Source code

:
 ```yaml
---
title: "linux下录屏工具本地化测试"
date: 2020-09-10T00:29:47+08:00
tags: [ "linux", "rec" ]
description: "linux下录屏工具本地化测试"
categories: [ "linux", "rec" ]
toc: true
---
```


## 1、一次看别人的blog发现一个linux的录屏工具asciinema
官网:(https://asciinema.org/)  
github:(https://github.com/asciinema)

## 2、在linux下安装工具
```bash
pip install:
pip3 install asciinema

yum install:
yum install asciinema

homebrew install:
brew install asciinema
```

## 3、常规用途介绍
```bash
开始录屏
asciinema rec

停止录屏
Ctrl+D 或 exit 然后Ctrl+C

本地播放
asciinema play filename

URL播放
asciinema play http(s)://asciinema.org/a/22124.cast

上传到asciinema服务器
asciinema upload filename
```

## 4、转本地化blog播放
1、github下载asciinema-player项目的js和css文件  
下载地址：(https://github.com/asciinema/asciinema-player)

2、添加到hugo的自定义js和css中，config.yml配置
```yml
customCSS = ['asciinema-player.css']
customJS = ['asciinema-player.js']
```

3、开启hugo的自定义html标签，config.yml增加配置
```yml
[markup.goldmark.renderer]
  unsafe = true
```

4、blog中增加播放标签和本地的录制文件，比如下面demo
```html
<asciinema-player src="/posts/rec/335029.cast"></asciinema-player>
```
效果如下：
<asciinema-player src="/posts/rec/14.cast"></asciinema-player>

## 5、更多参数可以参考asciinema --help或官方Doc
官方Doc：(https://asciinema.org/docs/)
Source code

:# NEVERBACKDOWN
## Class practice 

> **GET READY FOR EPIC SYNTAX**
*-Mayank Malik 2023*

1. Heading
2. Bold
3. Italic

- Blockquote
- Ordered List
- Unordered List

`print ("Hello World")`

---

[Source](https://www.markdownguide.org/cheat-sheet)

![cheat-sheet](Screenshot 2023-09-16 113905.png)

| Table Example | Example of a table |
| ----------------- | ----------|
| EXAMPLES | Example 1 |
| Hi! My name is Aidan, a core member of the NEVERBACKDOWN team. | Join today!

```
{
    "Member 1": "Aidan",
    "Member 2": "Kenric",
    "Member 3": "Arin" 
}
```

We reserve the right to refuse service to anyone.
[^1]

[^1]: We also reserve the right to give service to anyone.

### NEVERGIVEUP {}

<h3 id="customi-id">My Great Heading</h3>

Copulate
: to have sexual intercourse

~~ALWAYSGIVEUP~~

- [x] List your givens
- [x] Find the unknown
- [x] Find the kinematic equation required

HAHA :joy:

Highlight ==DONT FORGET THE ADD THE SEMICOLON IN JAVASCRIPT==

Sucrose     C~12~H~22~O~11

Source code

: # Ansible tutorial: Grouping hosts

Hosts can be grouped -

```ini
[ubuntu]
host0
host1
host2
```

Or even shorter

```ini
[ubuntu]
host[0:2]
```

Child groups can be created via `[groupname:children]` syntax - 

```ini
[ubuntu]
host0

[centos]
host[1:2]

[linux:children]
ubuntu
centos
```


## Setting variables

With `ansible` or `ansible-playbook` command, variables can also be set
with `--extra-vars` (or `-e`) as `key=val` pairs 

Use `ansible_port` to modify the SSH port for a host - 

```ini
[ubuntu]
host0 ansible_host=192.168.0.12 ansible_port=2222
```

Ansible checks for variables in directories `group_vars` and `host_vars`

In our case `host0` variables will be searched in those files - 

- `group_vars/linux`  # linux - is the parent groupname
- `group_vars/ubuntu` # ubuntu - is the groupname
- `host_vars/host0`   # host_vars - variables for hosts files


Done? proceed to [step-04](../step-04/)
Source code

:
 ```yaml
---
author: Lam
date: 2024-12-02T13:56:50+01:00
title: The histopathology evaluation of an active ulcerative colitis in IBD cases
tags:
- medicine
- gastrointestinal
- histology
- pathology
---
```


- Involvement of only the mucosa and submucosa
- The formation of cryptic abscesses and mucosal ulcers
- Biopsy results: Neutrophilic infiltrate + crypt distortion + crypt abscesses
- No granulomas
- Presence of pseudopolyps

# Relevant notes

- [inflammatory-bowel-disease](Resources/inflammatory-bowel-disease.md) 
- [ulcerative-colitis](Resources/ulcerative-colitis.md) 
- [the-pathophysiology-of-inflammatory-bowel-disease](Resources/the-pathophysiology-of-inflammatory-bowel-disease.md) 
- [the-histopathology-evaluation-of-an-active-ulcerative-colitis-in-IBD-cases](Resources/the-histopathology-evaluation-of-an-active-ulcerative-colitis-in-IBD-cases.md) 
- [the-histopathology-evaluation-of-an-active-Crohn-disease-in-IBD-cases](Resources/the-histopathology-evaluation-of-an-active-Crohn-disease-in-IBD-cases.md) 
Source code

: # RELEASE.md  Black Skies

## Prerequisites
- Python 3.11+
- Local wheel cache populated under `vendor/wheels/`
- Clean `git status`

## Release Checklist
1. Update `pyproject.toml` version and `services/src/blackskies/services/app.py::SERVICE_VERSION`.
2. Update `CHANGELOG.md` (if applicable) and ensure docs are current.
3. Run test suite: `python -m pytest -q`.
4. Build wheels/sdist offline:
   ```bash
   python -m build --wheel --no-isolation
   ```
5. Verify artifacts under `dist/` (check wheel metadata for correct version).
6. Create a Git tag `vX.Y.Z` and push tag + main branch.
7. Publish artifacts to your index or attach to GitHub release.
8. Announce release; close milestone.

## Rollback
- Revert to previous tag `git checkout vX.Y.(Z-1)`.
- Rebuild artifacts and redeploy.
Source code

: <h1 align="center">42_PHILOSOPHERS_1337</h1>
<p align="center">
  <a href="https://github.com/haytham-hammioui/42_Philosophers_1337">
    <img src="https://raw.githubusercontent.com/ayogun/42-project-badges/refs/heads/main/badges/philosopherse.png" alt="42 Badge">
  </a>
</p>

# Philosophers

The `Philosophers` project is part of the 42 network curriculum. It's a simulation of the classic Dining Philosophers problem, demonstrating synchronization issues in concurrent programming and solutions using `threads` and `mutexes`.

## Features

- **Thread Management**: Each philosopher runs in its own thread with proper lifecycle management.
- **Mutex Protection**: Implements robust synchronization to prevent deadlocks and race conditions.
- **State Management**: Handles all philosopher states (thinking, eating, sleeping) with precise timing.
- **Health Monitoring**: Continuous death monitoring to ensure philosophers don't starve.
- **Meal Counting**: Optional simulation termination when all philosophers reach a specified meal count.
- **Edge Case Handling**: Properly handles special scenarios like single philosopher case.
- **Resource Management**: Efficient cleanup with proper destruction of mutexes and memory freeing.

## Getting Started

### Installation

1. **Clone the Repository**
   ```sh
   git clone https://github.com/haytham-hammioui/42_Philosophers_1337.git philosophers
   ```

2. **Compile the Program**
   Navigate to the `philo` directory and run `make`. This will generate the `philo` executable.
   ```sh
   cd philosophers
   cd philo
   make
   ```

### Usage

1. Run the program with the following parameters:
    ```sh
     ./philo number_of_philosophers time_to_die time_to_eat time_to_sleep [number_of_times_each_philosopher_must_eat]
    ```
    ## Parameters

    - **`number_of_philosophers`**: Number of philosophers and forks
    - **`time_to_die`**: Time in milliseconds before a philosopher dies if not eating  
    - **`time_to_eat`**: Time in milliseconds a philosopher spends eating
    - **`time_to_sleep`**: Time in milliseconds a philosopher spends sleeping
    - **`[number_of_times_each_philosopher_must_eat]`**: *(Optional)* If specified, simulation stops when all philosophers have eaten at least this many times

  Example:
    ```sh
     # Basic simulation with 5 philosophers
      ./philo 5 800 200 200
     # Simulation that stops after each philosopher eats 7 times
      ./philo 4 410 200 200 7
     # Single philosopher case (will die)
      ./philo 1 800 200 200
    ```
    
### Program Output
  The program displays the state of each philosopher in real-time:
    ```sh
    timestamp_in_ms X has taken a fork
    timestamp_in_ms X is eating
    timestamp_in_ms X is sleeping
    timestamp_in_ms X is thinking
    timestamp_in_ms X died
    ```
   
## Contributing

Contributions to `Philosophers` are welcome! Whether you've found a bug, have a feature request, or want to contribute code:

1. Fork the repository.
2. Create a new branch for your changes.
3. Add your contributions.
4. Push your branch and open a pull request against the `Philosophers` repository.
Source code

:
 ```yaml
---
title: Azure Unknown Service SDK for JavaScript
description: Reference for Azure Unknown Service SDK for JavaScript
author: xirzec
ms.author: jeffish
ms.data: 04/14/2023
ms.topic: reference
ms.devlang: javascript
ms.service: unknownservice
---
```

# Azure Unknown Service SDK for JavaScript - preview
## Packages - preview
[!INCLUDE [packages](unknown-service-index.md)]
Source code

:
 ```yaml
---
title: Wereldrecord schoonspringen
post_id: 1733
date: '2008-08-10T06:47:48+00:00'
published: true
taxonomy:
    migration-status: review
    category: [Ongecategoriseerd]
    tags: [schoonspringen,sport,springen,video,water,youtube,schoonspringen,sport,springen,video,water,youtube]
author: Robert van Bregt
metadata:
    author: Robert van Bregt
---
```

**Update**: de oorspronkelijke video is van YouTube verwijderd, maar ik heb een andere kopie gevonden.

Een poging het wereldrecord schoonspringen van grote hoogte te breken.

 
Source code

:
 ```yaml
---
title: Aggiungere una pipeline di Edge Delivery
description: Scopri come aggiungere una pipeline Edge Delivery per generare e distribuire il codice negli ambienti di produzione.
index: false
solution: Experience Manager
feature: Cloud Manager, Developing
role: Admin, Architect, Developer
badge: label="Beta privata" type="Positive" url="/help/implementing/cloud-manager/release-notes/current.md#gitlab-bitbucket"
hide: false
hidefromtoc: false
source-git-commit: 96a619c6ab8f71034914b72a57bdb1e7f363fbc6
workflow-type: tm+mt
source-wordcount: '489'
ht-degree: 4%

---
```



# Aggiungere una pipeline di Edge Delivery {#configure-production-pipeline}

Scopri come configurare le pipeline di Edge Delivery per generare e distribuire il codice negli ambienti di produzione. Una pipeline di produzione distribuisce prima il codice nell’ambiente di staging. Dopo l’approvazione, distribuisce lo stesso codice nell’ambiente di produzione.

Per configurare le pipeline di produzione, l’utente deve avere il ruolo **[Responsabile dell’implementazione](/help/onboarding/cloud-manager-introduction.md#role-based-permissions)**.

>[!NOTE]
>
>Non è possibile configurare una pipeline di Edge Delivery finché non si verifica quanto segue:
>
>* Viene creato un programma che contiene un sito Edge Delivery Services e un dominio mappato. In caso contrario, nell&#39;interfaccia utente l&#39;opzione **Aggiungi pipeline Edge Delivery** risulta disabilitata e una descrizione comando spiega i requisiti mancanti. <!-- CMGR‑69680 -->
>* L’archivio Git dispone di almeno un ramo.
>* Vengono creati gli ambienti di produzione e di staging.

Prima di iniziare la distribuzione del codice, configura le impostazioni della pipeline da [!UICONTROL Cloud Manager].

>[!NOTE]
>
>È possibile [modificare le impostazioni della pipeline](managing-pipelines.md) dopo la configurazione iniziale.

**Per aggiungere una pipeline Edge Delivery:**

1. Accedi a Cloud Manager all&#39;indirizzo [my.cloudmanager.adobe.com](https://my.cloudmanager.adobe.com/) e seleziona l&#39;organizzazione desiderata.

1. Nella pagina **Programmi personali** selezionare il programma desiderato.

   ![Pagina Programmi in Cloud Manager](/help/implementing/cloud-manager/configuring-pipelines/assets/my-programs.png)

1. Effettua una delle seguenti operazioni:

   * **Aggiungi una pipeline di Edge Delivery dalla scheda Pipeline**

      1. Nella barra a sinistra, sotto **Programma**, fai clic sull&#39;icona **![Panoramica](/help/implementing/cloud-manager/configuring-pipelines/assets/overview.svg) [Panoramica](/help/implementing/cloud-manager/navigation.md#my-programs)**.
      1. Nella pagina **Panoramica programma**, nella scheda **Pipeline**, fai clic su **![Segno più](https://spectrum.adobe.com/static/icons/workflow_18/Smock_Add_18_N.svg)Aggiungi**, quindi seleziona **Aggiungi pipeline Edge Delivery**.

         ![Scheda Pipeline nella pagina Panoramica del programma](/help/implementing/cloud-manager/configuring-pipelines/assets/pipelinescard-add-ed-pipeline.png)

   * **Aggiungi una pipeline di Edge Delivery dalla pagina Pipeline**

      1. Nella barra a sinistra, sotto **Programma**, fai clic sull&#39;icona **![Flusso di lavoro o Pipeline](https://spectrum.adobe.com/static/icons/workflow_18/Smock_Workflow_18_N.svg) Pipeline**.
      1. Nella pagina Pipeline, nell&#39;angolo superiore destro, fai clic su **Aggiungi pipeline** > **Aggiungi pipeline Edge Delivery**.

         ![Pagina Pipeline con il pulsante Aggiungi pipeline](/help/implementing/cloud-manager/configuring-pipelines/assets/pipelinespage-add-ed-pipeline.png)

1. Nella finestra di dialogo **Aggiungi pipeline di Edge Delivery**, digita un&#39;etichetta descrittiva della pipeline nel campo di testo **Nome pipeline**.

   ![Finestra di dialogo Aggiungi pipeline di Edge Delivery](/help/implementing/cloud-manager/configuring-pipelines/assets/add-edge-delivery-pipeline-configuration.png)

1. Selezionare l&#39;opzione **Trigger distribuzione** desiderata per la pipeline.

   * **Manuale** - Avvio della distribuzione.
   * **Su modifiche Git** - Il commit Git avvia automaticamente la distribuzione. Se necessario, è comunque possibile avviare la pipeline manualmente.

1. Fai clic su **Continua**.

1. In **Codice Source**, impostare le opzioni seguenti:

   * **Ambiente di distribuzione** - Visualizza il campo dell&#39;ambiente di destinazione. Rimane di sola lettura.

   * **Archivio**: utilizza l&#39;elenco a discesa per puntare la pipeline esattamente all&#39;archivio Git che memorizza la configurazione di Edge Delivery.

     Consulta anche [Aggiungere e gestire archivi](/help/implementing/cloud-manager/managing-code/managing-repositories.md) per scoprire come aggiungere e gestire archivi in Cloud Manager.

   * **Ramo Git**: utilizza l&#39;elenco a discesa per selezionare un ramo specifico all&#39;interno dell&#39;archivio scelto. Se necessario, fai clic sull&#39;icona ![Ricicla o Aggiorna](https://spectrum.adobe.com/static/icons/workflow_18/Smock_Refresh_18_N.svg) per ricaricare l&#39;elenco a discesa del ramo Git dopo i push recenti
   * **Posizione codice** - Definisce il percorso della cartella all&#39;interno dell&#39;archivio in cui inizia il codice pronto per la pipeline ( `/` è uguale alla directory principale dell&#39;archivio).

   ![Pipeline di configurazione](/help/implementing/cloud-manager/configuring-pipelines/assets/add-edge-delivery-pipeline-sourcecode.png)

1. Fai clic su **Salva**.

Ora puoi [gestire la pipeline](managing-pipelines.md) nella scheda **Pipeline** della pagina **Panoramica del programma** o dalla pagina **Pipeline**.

◆ **Task statement**: Would you filter the records and copy out each line containing "title"?

◆ **Reply to the exercise**:
title: "linux下录屏工具本地化测试"
title: The histopathology evaluation of an active ulcerative colitis in IBD cases
title: Azure Unknown Service SDK for JavaScript
title: Wereldrecord schoonspringen
title: Aggiungere una pipeline di Edge Delivery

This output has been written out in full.